Top of DATA TO EXAMINE

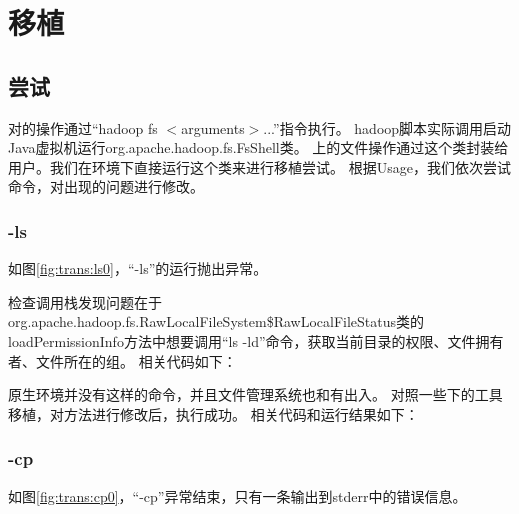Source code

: %
\chapter{\HadoopFS 移植}
\label{ch:trans}

%
%
\section{尝试}
\label{sec:trans:try}
对{\HFS}的操作通过``hadoop fs $<$arguments$>$...''指令执行。
hadoop脚本实际调用启动Java虚拟机运行org.apache.hadoop.fs.FsShell类。
{\HFS}上的文件操作通过这个类封装给用户。我们在{\Windows}环境下直接运行这个类来进行移植尝试。
根据Usage，我们依次尝试命令，对出现的问题进行修改。

%
%
\subsection{-ls}
\label{subsec:trans:ls}
如图\ref{fig:trans:ls0}，``-ls''的运行抛出异常。


检查调用栈发现问题在于org.apache.hadoop.fs.RawLocalFileSystem\$RawLocalFileStatus类的loadPermissionInfo方法中想要调用``ls -ld''命令，获取当前目录的权限、文件拥有者、文件所在的组。
相关代码如下：



原生{\Windows}环境并没有这样的命令，并且文件管理系统也和{\Unix}有出入。
对照一些{\Windows}下的{\Unix}工具移植，对方法进行修改后，执行成功。
相关代码和运行结果如下：



%
%
\subsection{-cp}
\label{subsec:trans:cp}

如图\ref{fig:trans:cp0}，``-cp''异常结束，只有一条输出到stderr中的错误信息。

Bottom of DATA TO EXAMINE

**YOUR ASSIGNMENT**
Each line in the listing above that includes "Windows" is to be copied.

**ANSWER TO THE PROBLEM**
{\HFS}上的文件操作通过这个类封装给用户。我们在{\Windows}环境下直接运行这个类来进行移植尝试。
原生{\Windows}环境并没有这样的命令，并且文件管理系统也和{\Unix}有出入。
对照一些{\Windows}下的{\Unix}工具移植，对方法进行修改后，执行成功。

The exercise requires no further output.